What this issue highlighted is the need to strengthen traceability within the supply chain, and the importance of obtaining the appropriate Certificates of Conformity. Independent evidence from approved testing facilities gives greater confidence about the quality of
products that are being bought, especially when erecting structures that are not just business critical but, more importantly, safety critical.
There is no doubt that standards have improved but the access and scaffolding sector needs to redouble its effort to ensure that standards of quality continue to grow and that quality can be clearly demonstrated with independent audits. Not just for contractors but also suppliers. Be wary of claims that are not backed by third party independent evidence.
The Association’s strategy is to embrace a broad cross section of our sector and help members to access new opportunities and grow their businesses. This led us to offer a staircase approach to membership where you can progress from an Associate to an Assessed Member and then to an Audited Member.
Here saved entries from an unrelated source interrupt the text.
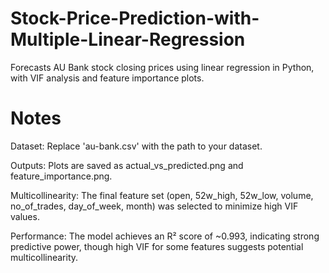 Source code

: # Stock-Price-Prediction-with-Multiple-Linear-Regression
Forecasts AU Bank stock closing prices using linear regression in Python, with VIF analysis and feature importance plots.


# Notes
Dataset: Replace 'au-bank.csv' with the path to your dataset.

Outputs: Plots are saved as actual_vs_predicted.png and feature_importance.png.

Multicollinearity: The final feature set (open, 52w_high, 52w_low, volume, no_of_trades, day_of_week, month) was selected to minimize high VIF values.

Performance: The model achieves an R² score of ~0.993, indicating strong predictive power, though high VIF for some features suggests potential multicollinearity.
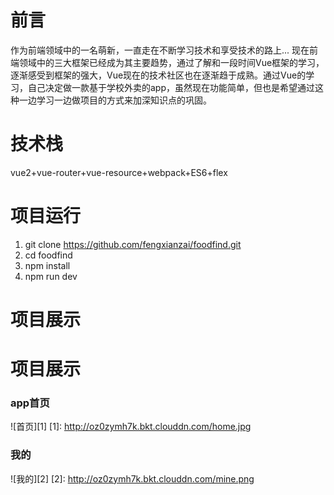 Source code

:# 前言
作为前端领域中的一名萌新，一直走在不断学习技术和享受技术的路上...
现在前端领域中的三大框架已经成为其主要趋势，通过了解和一段时间Vue框架的学习，逐渐感受到框架的强大，Vue现在的技术社区也在逐渐趋于成熟。通过Vue的学习，自己决定做一款基于学校外卖的app，虽然现在功能简单，但也是希望通过这种一边学习一边做项目的方式来加深知识点的巩固。

# 技术栈
vue2+vue-router+vue-resource+webpack+ES6+flex

# 项目运行
 1. git clone https://github.com/fengxianzai/foodfind.git
 2. cd foodfind
 3. npm install
 4. npm run dev

# 项目展示
# 项目展示
### app首页
![首页][1]
[1]: http://oz0zymh7k.bkt.clouddn.com/home.jpg

### 我的
![我的][2]
[2]: http://oz0zymh7k.bkt.clouddn.com/mine.png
We are encouraging all our members to raise standards and while the Audited level may not suit every business, it is a target for everyone to aspire to, as it encourages members to look at how they operate and what procedures they have in place.
Working alongside client groups, such as local authorities, main contractors and housebuilders, we are also seeking to increase awareness of how the access and scaffolding supply chain operates. We have been working with client organisations to develop and improve their procurement practices and the scaffold specifications they use. This has great potential to create more tender opportunities for members and will also encourage members to focus on developing skills so that they can meet client expectations.
Finally, there are regulation changes that may have unintended consequences. The potential impact of the HSE’s security alert could mean contractors have to provide additional measures, such as hoardings. It is essential that members consider regulatory and guidance changes carefully and don’t commit to a scope of works that could leave them exposed to providing more than they thought was necessary.